Prior, in fact, lives by his merry, tender, light, and bright social verses, in tripping measures, for example, "Thus Kitty, beautiful and young" (for Gay's patroness, the Duchess of Queensberry), "To a Child of Quality," "The Merchant, to Secure His Treasure," "Dear Chloe, how blubber'd is that pretty face," and many other things; the best reminding us more of the charming trifles in the Greek Anthology than of Horace.
Gay.
The spoiled improvident child in the group of wits was John Gay, to whom Pope and Swift were attached by the most tender affection. Gay was an author who never aimed high, but who almost always hit his mark and pleased the Town. But his success was so much the consequence of choosing the happy moments, his poems are so completely poems of his age, that he is now praised at a venture rather than read. He was born at Barnstaple, in Devonshire (1685); though of an old family he "was without prospect of hereditary riches," and was "placed apprentice with a silk-mercer" in London.

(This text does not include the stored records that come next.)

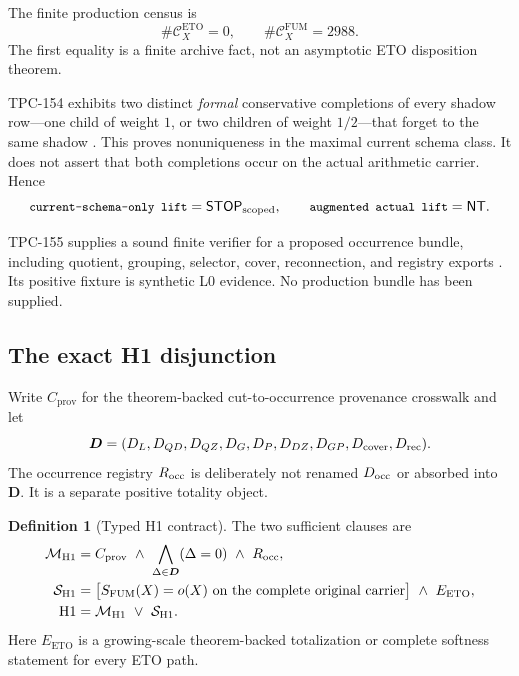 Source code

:\documentclass[11pt]{article}
\theoremstyle{definition}
\newtheorem{definition}[theorem]{Definition}
\newcommand{\cM}{\mathcal M}
\newcommand{\cS}{\mathcal S}
\newcommand{\NT}{\mathsf{NT}}
\newcommand{\STOP}{\mathsf{STOP}}
\newcommand{\code}[1]{\texttt{\small #1}}
\begin{document}
The finite production census is
\[
  \#\mathcal C_X^{\mathrm{ETO}}=0,\qquad
  \#\mathcal C_X^{\mathrm{FUM}}=2988.
\]
The first equality is a finite archive fact, not an asymptotic ETO
disposition theorem.

TPC-154 exhibits two distinct \emph{formal} conservative completions
of every shadow row---one child of weight \(1\), or two children of
weight \(1/2\)---that forget to the same shadow
\cite{WangTPC154}.  This proves nonuniqueness in the maximal current
schema class.  It does not assert that both completions occur on the
actual arithmetic carrier.  Hence
\[
 \code{current-schema-only lift}=\STOP_{\rm scoped},
 \qquad
 \code{augmented actual lift}=\NT.
\]

TPC-155 supplies a sound finite verifier for a proposed occurrence
bundle, including quotient, grouping, selector, cover, reconnection,
and registry exports \cite{WangTPC155}.  Its positive fixture is
synthetic L0 evidence.  No production bundle has been supplied.

\subsection{The exact H1 disjunction}

Write \(C_{\mathrm{prov}}\) for the theorem-backed cut-to-occurrence
provenance crosswalk and let
\[
 \boldsymbol D=
 (D_L,D_{QD},D_{QZ},D_G,D_P,D_{DZ},D_{GP},D_{\rm cover},D_{\rm rec}).
\]
The occurrence registry \(R_{\rm occ}\) is deliberately not renamed
\(D_{\rm occ}\) or absorbed into \(\boldsymbol D\).  It is a separate
positive totality object.

\begin{definition}[Typed H1 contract]
\label{def:h1}
The two sufficient clauses are
\begin{align}
 \cM_{\mathrm{H1}}
  &=
  C_{\mathrm{prov}}
  \ \wedge\
  \bigwedge_{\Delta\in\boldsymbol D}(\Delta=0)
  \ \wedge\ R_{\rm occ},                                      \label{eq:map}\\
 \cS_{\mathrm{H1}}
  &=
  \bigl[S_{\mathrm{FUM}}(X)=o(X)
     \text{ on the complete original carrier}\bigr]
  \ \wedge\ E_{\mathrm{ETO}},                                 \label{eq:scalar}\\
 \mathrm{H1}
  &=\cM_{\mathrm{H1}}\ \vee\ \cS_{\mathrm{H1}}.                \label{eq:h1}
\end{align}
Here \(E_{\mathrm{ETO}}\) is a growing-scale theorem-backed
totalization or complete softness statement for every ETO path.
\end{definition}
\end{document}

Perhaps some fair customer discovered that he had a soul above silk; the Duchess of Monmouth, the heiress of the Scotts of Buccleuch, made him her secretary (1712). Becoming acquainted with Pope, Gay dedicated to him (1713) his "Rural Sports" in the usual heroic rhymed couplets. Gay's descriptions of nature, and his praises, are more genuine than, in that age of the Town, such things usually were. He writes of angling "with his eye on the object," in Wordsworth's phrase. His remarks on fishing with the worm, a theme unworthy of the Muse, are judicious. As to fly fishing, Gay is among those who advocate a search for the insect in the waters and an exact imitation. He would have us fish "fine and far off," with "a single hair" next the hook, and perhaps he is the first to recommend the use of the "dry" or floating fly: "Upon the curling surface let it glide," not sunk. The catching of a salmon is not ill described, but as Gay retains his "single hair," he must always have been broken if he did happen to hook a fish. For his own part, he never uses either worm or the natural fly: never tries for coarse fish—pike, perch, and so forth,—and this justifies the affection of his friends.
In "The Shepherd's Week" (1714) his Idylls describe real peasants with their folklore superstitions, but Virgil, or Theocritus, is still imitated. The pastoral is an extinct species of literature, but Gay's were more natural and popular than Pope's. Dedicated to St. John, in verses celebrating the recovery of Queen Anne, who presently died, the poems were ungrateful to the Hanoverian Court, and Gay lost the secretaryship to an ambassador.
Gay's "Welcome from Greece, to Mr. Pope on his having finished his translation of the 'Iliad,'" has already been mentioned as one of the most charming relics of that golden age of letters, wit, and friendship.
Friendship did not aid wit, when Pope and Arbuthnot took hands in, and ruined, Gay's "Three Hours after Marriage," a comedy which was not comic (1717). In 1720 his collected poems brought Gay £1000: but a gift of stock in the South Sea Bubble was profitless, as Gay would not sell out in time. In 1727 he was offered by George II a Court place so small and ludicrous that it was declined.
Gay next made an immense but not a lucrative success with "The Beggar's Opera," which had an unexampled run of seven weeks. A sequel was not licensed by the censor; Gay was recouped by a subscription, and fell out of Court favour. The Duchess of Queensberry (Prior's Kitty), carried him to her place in the country, and here he was petted till his death, which seems to have been caused by indolence and the pleasures of the table.
His "Trivia; or the Art of Walking the Streets of London," is a vivacious picture of the crowds, dirt, and bustle: his "Fables," though original and witty, are, like pastorals, an obsolete form of literary entertainment. He wrote his own epitaph,
Life is a jest, and all things show it,
I thought so once, but now I know it.